Exercise goal:
Look at each line below and count those with the word "white"; the answer is that number only.

□ □ □ □ □

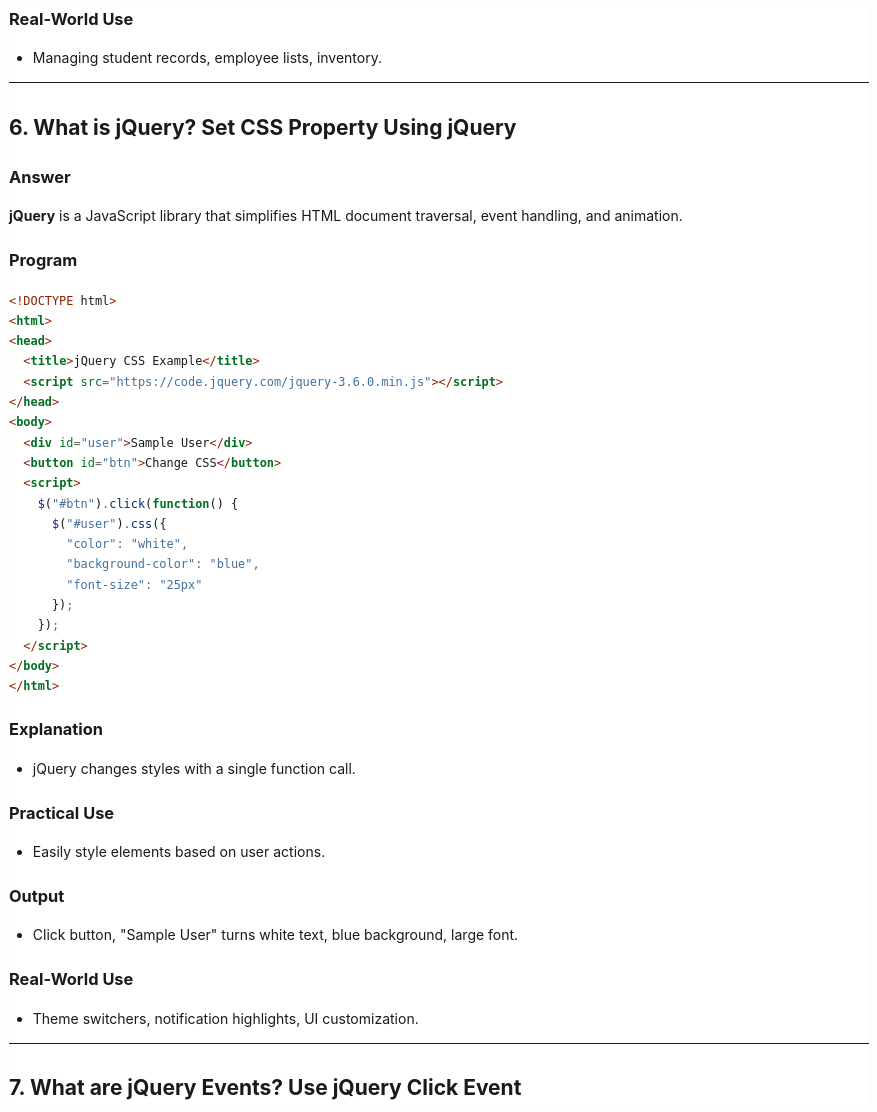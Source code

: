 ### Real-World Use
- Managing student records, employee lists, inventory.

---

## 6. What is jQuery? Set CSS Property Using jQuery

### Answer
**jQuery** is a JavaScript library that simplifies HTML document traversal, event handling, and animation.

### Program
```html
<!DOCTYPE html>
<html>
<head>
  <title>jQuery CSS Example</title>
  <script src="https://code.jquery.com/jquery-3.6.0.min.js"></script>
</head>
<body>
  <div id="user">Sample User</div>
  <button id="btn">Change CSS</button>
  <script>
    $("#btn").click(function() {
      $("#user").css({
        "color": "white",
        "background-color": "blue",
        "font-size": "25px"
      });
    });
  </script>
</body>
</html>
```

### Explanation
- jQuery changes styles with a single function call.

### Practical Use
- Easily style elements based on user actions.

### Output
- Click button, "Sample User" turns white text, blue background, large font.

### Real-World Use
- Theme switchers, notification highlights, UI customization.

---

## 7. What are jQuery Events? Use jQuery Click Event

□ □ □ □ □

Answer section:
2